Wer aber jetzt hier eine remasterte Neuauflage samt einiger Bonustracks erwartet, wird schon bei den ersten Tönen des Openers 'Swamped' eine faustdicke Überraschung erleben. Statt nämlich nur die originalen Masterbänder einer Frischzellenkur zu unterziehen oder die Songs einfach noch einmal frisch aufzunehmen, zerlegen Christina Scabbia und ihre Mitstreiter sämtliche Songs mit dem groben Beil in ihre Einzelteile, extrahieren die grundlegende DNA und Essenz der Nummern und setzen sie anschließend komplett neu wieder zusammen. Angesichts dieser Tatsache muss man "Comalies XX" eigentlich als komplett neues Album betrachten, denn außer Text und generellen musikalischen Fundamenten haben die Kompositionen wenig mit den Originalen zu tun.
So wird beispielsweise aus dem angesprochenen Megahit 'Heaven's A Lie' ein wuchtiger und pompöser Symphonic-Metal-Brocken mit starker Nu-Metal-Schlagseite, der mutigerweise im Refrain auf den charakteristischen Klargesang verzichtet und deutlich härter als das Original aus den Boxen hämmert. Klar, der Song büßt dadurch auch ein wenig von seiner Eingängigkeit ein, überzeugt mich aber trotzdem als erstes Highlight der Neuauflage. Ebenso überzeugend donnert die neue und deutlich härtere Version von 'The Woman Ghost And The Hunter' aus den Boxen, die in meinen Ohren gegenüber der doch etwas sperrigen und schleppenden Urversion die Nase deutlich vorne hat.

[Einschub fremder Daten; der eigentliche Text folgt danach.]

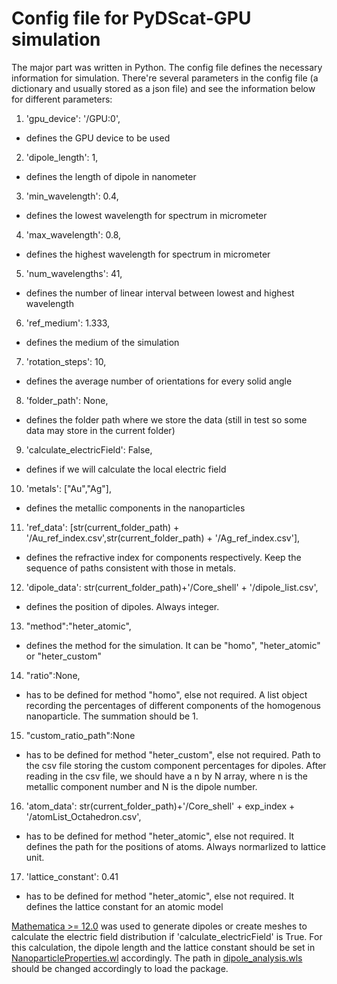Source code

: # Config file for PyDScat-GPU simulation
The major part was written in Python. The config file defines the necessary information for simulation. There're several parameters in the config file (a dictionary and usually stored as a json file) and see the information below for different parameters:
1. 'gpu_device': '/GPU:0',
- defines the GPU device to be used
2. 'dipole_length': 1,
- defines the length of dipole in nanometer
3. 'min_wavelength': 0.4, 
- defines the lowest wavelength for spectrum in micrometer
4. 'max_wavelength': 0.8, 
- defines the highest wavelength for spectrum in micrometer
5. 'num_wavelengths': 41, 
- defines the number of linear interval between lowest and highest wavelength
6. 'ref_medium': 1.333, 
- defines the medium of the simulation
7. 'rotation_steps': 10, 
- defines the average number of orientations for every solid angle
8. 'folder_path': None, 
- defines the folder path where we store the data (still in test so some data may store in the current folder)
9. 'calculate_electricField': False, 
- defines if we will calculate the local electric field
10. 'metals': ["Au","Ag"], 
- defines the metallic components in the nanoparticles
11. 'ref_data': [str(current_folder_path) + '/Au_ref_index.csv',str(current_folder_path) + '/Ag_ref_index.csv'],
-  defines the refractive index for components respectively. Keep the sequence of paths consistent with those in metals.
12. 'dipole_data': str(current_folder_path)+'/Core_shell' + '/dipole_list.csv',
- defines the position of dipoles. Always integer. 
13. "method":"heter_atomic",
- defines the method for the simulation. It can be "homo", "heter_atomic" or "heter_custom"
14. "ratio":None,
- has to be defined for method "homo", else not required. A list object recording the percentages of different components of the homogenous nanoparticle. The summation should be 1. 
15. "custom_ratio_path":None
- has to be defined for method "heter_custom", else not required. Path to the csv file storing the custom component percentages for dipoles. After reading in the csv file, we should have a n by N array, where n is the metallic component number and N is the dipole number.
16. 'atom_data': str(current_folder_path)+'/Core_shell' + exp_index + '/atomList_Octahedron.csv',
- has to be defined for method "heter_atomic", else not required. It defines the path for the positions of atoms. Always normarlized to lattice unit. 
17. 'lattice_constant': 0.41
- has to be defined for method "heter_atomic", else not required. It defines the lattice constant for an atomic model

[Mathematica >= 12.0](https://www.wolfram.com/mathematica/) was used to generate dipoles or create meshes to calculate the electric field distribution if 'calculate_electricField' is True. For this calculation, the dipole length and the lattice constant should be set in [NanoparticleProperties.wl](NanoparticleProperties.wl) accordingly. The path in [dipole_analysis.wls](dipole_analysis.wls) should be changed accordingly to load the package.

Andere Songs wie etwa das ultra eingängige 'Angel's Punishment' oder 'Self Deception' stellen das ursprüngliche Konzept des Songs nicht ganz so sehr auf den Kopf, ersetzen aber viele der Goth-Rock-Riffs durch deutlich massivere Gitarrenwände, ohne dabei den Reiz und die Ohrwurmmelodien der Versionen aus dem Jahr 2002 vermissen zu lassen. Im Gegenteil, gerade Christinas Gesang klingt anno 2022 deutlich druckvoller, vielseitiger und überzeugender und setzt den frischen Interpretationen oftmals die Krone auf. Zum Teil mag das auch daran liegen, dass die Platte mit einer absolut makelosen und mächtigen Produktion ausgestattet wurde, während "Comalies" in der 20 Jahre alten Fassung oftmals doch noch etwas dünn und gerade in Sachen Gesang etwas schwach auf der Brust klingt.

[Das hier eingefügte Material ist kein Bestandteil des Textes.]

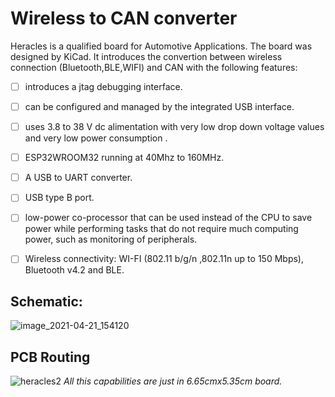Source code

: 
# **Wireless to CAN converter**

Heracles is a qualified board for Automotive Applications.
The board was designed by KiCad.
It introduces the convertion between wireless connection (Bluetooth,BLE,WIFI) and CAN with the following features:

 - [ ] introduces a jtag debugging interface.
 
 - [ ] can be configured and managed by the integrated USB interface.
 
 - [ ] uses 3.8 to 38 V dc alimentation with very low drop down voltage
       values and very low power consumption .
 - [ ] ESP32­WROOM­32 running at 40Mhz to 160MHz.
 
 - [ ] A USB to UART converter.
 
 - [ ] USB type B port.
 
 - [ ] low-power co-processor that can be used instead of the CPU to
       save power while performing tasks that do not require much
       computing power, such as monitoring of peripherals.
       
 - [ ] Wireless connectivity: WI-FI (802.11 b/g/n ,802.11n up to 150
       Mbps), Bluetooth v4.2 and BLE.

## Schematic:

![image_2021-04-21_154120](https://user-images.githubusercontent.com/52780461/115572667-049cd000-a2b8-11eb-86e8-50b502b9d48d.png)

## PCB Routing
![heracles2](https://user-images.githubusercontent.com/52780461/115572873-33b34180-a2b8-11eb-8dda-9f2ca2e5694e.png)
*All this capabilities are just in 6.65cmx5.35cm board.*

Bleibt also eigentlich nur noch die altbekannte Frage: Muss ich als Fan der Band diese Jubiläumsausgabe im Schrank stehen haben? Ausnahmsweise kann ich selbige einmal mit einem inbrünstigen "Ja" beantworten, denn wo andere Bands nach Schema F vorgehen und einfach nur eine alte Suppe erneut aufkochen, hat LACUNA COIL mit frischen Zutaten und einer Menge mehr Erfahrung ein ganz tolles und unverbraucht klingendes Gourmet-Menü gezaubert, das nur wenig mit dem Original gemein hat und daher auch langjährige Fans der Band überraschen dürfte.
Zugegeben, am Anfang kämpft man beim Hören der Scheibe durchaus mit seinen eigenen Erwartungen und oftmals ertappt man sich auch dabei, wie einem der eine oder andere Refrain fehlt - gerade 'Heaven's A Lie' ist hier ein Paradebeispiel. Hat man sich aber erst einmal im "Comalies XX"-Kosmos eingefunden, ist die Platte unheimlich unterhaltsam. Insgesamt also ein mutiges Experiment zum 20. Geburtstag dieses Klassikers, das in meinen Ohren voll aufgegangen ist!